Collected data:
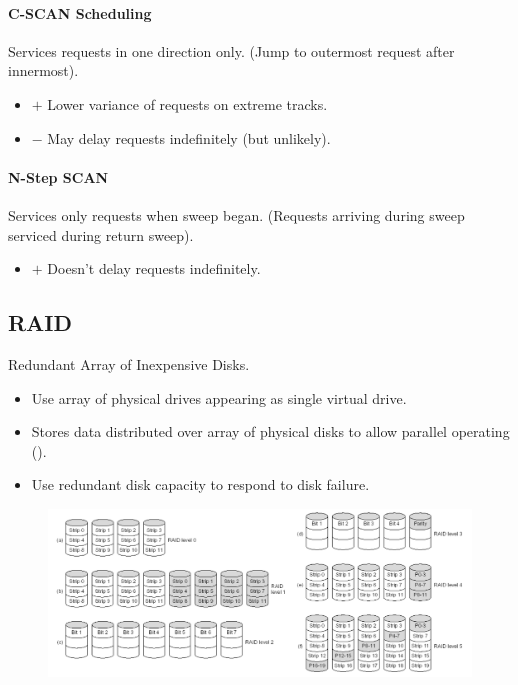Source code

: \documentclass[twocolumn,english]{article}
\let\emph\relax
\begin{document}
\paragraph{C-SCAN Scheduling}

Services requests in one direction only. (Jump to outermost request
after innermost).
\begin{itemize}
\item $+$ Lower variance of requests on extreme tracks.
\item $-$ May delay requests indefinitely (but unlikely).
\end{itemize}

\paragraph{N-Step SCAN}

Services only requests when sweep began. (Requests arriving during
sweep serviced during return sweep).
\begin{itemize}
\item $+$ Doesn't delay requests indefinitely.
\end{itemize}

\subsection{RAID}

Redundant Array of Inexpensive Disks.
\begin{itemize}
\item Use array of physical drives appearing as single virtual drive.
\item Stores data distributed over array of physical disks to allow parallel
operating (\emph{striping}).
\item Use redundant disk capacity to respond to disk failure.
\end{itemize}
\begin{figure}[H]
\centering{}\includegraphics[width=0.95\linewidth]{img/raid}
\end{figure}
\end{document}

Action item: After dropping the pictures, reproduce exactly the lines from the first line of the entries through the line containing "Services only requests", both included.

Solution to this task:
Source code

: \documentclass[twocolumn,english]{article}
\let\emph\relax
\begin{document}
\paragraph{C-SCAN Scheduling}

Services requests in one direction only. (Jump to outermost request
after innermost).
\begin{itemize}
\item $+$ Lower variance of requests on extreme tracks.
\item $-$ May delay requests indefinitely (but unlikely).
\end{itemize}

\paragraph{N-Step SCAN}

Services only requests when sweep began. (Requests arriving during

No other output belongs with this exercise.